Perasaan bersalah Sean semakin kuat. Andai dia tidak melakukan sesuatu yang kejam kepada Jennie, anaknya itu pasti tidak akan merasakan penderitaan dihidupnya. Semua ini salah dirinya dan Sean tidak bisa menyangkalnya lagi.









:
:

Jennie semakin menangis dengan histeris ketika membaca surat yang baru saja dikirim kemansionnya itu.

Surat itu ternyata dari Limario yang ingin menceraikan dirinya. Tolong, Jennie tidak mau kehilangan suaminya itu. Apa yang harus dia lakukan?

"Jen" Joy menghampiri Jennie yang masih menangis dibalkon kamar. Dia memang tidak pulang si soalnya dia takut Jennie melakukan sesuatu yang gila.

"Suami gue mau ceraikan gue. Gue harus gimana Joy? Gue tidak mau cerai sama dia. Gue sudah tidak ada siapa siapa lagi" racau Jennie dengan mata sembabnya.

"Cukup Jen!" sentak Joy yang sudah jengah itu. Dia memegang kedua pundak Jennie dengan kasar membuatkan Jennie menatapnya "Kalau itu sudah menjadi pilihan Lim, elo tidak bisa ngapain lagi! Lo harus ikhlasin dia!"

Jennie menepis tangan Joy dengan kasar "Gue tidak mau berpisah sama suami gue! Apa yang terjadi ini bukan salah gue! Semuanya salah Sean!" marahnya.

"Elo tahu kalau Sean yang salah tapi kenapa elo malah melemparkan kesalahan itu sama Rosie?! Rosie anak elo Jen!"
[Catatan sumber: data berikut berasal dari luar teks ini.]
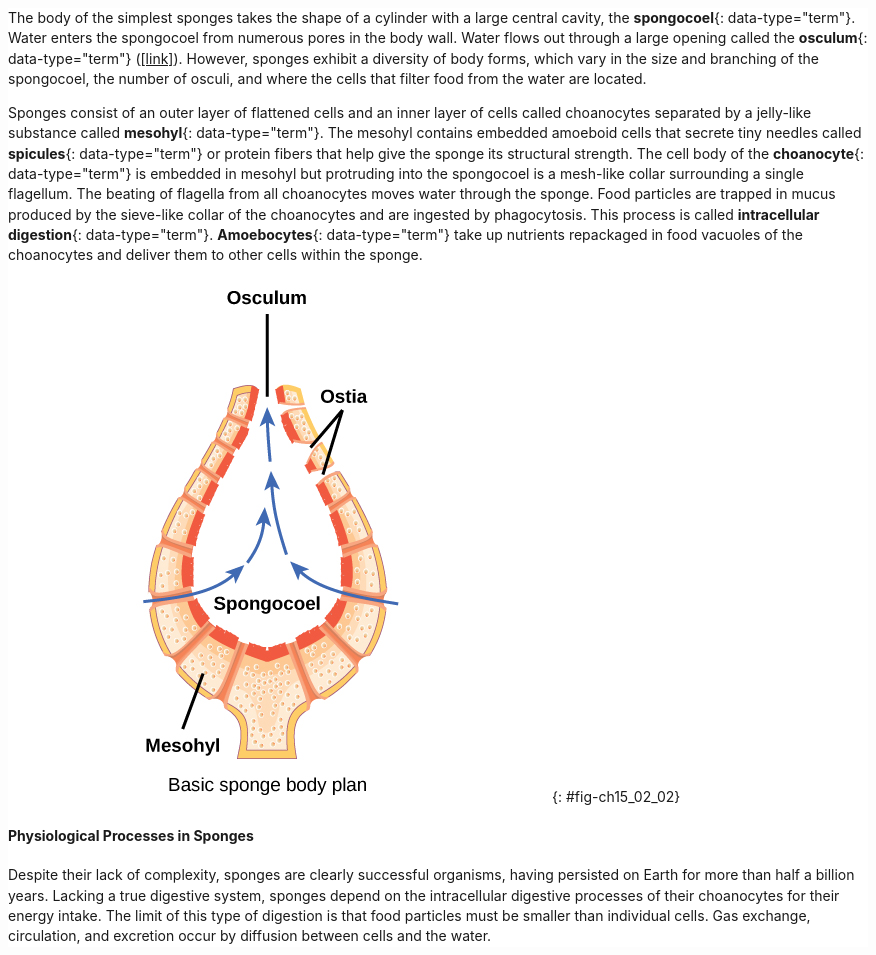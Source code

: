 The body of the simplest sponges takes the shape of a cylinder with a large central cavity, the **spongocoel**{: data-type="term"}. Water enters the spongocoel from numerous pores in the body wall. Water flows out through a large opening called the **osculum**{: data-type="term"} ([\[link\]](#fig-ch15_02_02)). However, sponges exhibit a diversity of body forms, which vary in the size and branching of the spongocoel, the number of osculi, and where the cells that filter food from the water are located.

Sponges consist of an outer layer of flattened cells and an inner layer of cells called choanocytes separated by a jelly-like substance called **mesohyl**{: data-type="term"}. The mesohyl contains embedded amoeboid cells that secrete tiny needles called **spicules**{: data-type="term"} or protein fibers that help give the sponge its structural strength. The cell body of the **choanocyte**{: data-type="term"} is embedded in mesohyl but protruding into the spongocoel is a mesh-like collar surrounding a single flagellum. The beating of flagella from all choanocytes moves water through the sponge. Food particles are trapped in mucus produced by the sieve-like collar of the choanocytes and are ingested by phagocytosis. This process is called **intracellular digestion**{: data-type="term"}. **Amoebocytes**{: data-type="term"} take up nutrients repackaged in food vacuoles of the choanocytes and deliver them to other cells within the sponge.

 ![Image of a cross-section of a sponge, which is vase-shaped. The central cavity is called the spongocoel. The body is filled with a gel-like substance called mesohyl. Pores within the body, called ostia, allow water to enter the spongocoel. Water exits through a top opening called an osculum.](../resources/Figure_15_02_02.jpg "The sponge&#x2019;s basic body plan is shown."){: #fig-ch15_02_02}

#### Physiological Processes in Sponges

Despite their lack of complexity, sponges are clearly successful organisms, having persisted on Earth for more than half a billion years. Lacking a true digestive system, sponges depend on the intracellular digestive processes of their choanocytes for their energy intake. The limit of this type of digestion is that food particles must be smaller than individual cells. Gas exchange, circulation, and excretion occur by diffusion between cells and the water.


[1]: http://openstaxcollege.org/l/sponge_feed
[2]: http://bcs.whfreeman.com/webpub/Ektron/Hillis%20Principles%20of%20Life2e/Animated%20Tutorials/pol2e_at_2301_Life_Cycle_of_a_Cnidarian/pol2e_at_2301_Life_Cycle_of_a_Cnidarian.h
[3]: http://openstaxcollege.org/l/box_jellyfish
"Gue tidak menginginkan dia!"

"Tapi dia tetap anak elo! Elo yang melahirkan dia! Dia darah daging elo sendiri! Sadar Jen! Elo sudah tidak punya siapa siapa lagi! Orang tua elo sudah pergi buat selama lamanya! Hanya Rosie satu satunya darah daging elo! Berhenti menjadi egosi Jennie!" teriak Joy diakhir kata.

"Gue egois?!" tanya Jennie tidak terima.

Joy terkekeh sinis "Iya! Lo egois! Apa elo lupa kalau dulu elo juga terlahir dari kesalahan orang tua elo?"

Deg

Jennie sontak bungkam.

"Orang tua elo tidak pernah menginginkan kehadiran elo tapi apa mereka pernah melontarkan kata kata yang kejam sama elo?! Apa mereka pernah membuang elo?! Kalau elo bilang Rosie terlahir dari kesalahan dan elo pantas membenci dia, terus apa bedanya sama elo? Elo juga terlahir dari kesalahan. Apa elo juga memang harus dibenci?!?"
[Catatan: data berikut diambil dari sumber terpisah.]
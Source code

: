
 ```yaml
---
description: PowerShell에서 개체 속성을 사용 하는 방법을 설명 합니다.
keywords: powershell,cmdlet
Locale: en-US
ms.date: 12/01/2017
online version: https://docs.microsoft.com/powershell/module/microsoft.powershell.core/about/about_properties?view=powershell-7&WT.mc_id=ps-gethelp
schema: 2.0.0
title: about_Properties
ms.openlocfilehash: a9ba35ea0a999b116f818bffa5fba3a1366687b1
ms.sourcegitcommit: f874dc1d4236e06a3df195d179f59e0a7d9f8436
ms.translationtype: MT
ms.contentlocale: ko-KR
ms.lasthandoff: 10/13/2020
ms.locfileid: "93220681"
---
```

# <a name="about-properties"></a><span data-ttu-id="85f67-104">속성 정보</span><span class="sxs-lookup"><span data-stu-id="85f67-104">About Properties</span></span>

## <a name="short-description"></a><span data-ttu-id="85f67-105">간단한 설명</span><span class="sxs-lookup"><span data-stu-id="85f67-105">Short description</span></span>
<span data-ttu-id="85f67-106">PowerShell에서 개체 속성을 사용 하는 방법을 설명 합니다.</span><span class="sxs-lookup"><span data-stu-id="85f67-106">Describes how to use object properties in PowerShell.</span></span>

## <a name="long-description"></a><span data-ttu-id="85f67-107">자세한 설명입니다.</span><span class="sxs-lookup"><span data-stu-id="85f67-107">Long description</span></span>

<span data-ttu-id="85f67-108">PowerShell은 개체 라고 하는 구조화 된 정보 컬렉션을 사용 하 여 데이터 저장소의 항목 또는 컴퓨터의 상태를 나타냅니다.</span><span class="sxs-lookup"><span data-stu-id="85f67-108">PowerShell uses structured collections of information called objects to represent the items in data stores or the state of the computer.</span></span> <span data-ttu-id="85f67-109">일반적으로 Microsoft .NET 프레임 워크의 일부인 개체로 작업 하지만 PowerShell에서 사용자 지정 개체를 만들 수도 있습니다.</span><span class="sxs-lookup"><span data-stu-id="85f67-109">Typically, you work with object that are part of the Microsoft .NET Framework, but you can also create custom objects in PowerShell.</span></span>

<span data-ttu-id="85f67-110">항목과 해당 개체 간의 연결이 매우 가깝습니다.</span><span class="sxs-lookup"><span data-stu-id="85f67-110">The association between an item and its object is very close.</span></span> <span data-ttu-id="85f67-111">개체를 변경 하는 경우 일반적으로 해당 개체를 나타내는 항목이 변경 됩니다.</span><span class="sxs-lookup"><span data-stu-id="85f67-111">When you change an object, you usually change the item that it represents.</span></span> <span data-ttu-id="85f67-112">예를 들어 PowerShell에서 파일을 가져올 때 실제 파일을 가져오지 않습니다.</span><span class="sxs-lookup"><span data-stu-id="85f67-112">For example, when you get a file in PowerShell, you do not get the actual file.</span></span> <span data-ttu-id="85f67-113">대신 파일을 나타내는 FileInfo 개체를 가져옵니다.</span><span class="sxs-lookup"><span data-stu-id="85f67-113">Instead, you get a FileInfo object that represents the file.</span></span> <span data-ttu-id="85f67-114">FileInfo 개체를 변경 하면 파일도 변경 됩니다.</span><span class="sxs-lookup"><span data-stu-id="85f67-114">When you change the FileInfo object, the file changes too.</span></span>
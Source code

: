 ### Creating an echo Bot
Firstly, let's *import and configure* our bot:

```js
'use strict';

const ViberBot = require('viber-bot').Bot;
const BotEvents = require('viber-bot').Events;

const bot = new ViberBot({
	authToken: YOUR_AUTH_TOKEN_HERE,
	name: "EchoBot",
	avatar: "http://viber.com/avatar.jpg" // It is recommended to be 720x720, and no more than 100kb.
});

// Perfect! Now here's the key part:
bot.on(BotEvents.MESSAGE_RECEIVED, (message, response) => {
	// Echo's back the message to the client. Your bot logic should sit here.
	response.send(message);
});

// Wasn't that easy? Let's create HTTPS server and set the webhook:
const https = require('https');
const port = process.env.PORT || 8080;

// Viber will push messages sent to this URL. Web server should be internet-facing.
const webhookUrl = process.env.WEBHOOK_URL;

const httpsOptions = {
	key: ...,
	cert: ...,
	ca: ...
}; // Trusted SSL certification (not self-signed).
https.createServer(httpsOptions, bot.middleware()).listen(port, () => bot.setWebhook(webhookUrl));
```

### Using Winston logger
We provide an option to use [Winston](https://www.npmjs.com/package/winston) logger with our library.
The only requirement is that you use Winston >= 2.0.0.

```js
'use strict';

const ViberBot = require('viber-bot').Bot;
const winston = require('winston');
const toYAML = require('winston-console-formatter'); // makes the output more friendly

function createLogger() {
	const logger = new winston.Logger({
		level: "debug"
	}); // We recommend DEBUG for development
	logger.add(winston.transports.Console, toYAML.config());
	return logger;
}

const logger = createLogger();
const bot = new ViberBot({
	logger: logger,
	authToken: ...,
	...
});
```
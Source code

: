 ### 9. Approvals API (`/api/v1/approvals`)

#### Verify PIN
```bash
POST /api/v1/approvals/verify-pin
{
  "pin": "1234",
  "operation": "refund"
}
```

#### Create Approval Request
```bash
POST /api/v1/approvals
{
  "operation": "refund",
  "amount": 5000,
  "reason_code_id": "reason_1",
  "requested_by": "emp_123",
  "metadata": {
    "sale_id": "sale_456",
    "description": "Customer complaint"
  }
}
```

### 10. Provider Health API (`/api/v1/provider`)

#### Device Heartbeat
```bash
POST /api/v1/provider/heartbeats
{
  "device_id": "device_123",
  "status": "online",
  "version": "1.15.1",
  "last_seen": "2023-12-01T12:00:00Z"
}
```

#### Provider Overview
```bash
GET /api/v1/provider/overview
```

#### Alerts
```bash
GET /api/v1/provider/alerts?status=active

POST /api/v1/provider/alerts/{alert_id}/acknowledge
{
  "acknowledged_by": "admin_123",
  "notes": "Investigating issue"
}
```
Joy mengguncangkan kedua pundak Jennie "Sadar Jen. Dia hanya bocah kecil yang tidak bersalah. Dia darah daging elo, seharusnya elo menjaga dan menyayangi dia, bukannya menyakiti hati dan fisik dia. Walaupun selama ini elo tinggalin dia, dia tidak pernah lupa menyeru nama elo didalam doanya" Joy menghela nafasnya dengan kasar dan berganjak meninggalkan Jennie yang masih tidak memberi reaksi itu.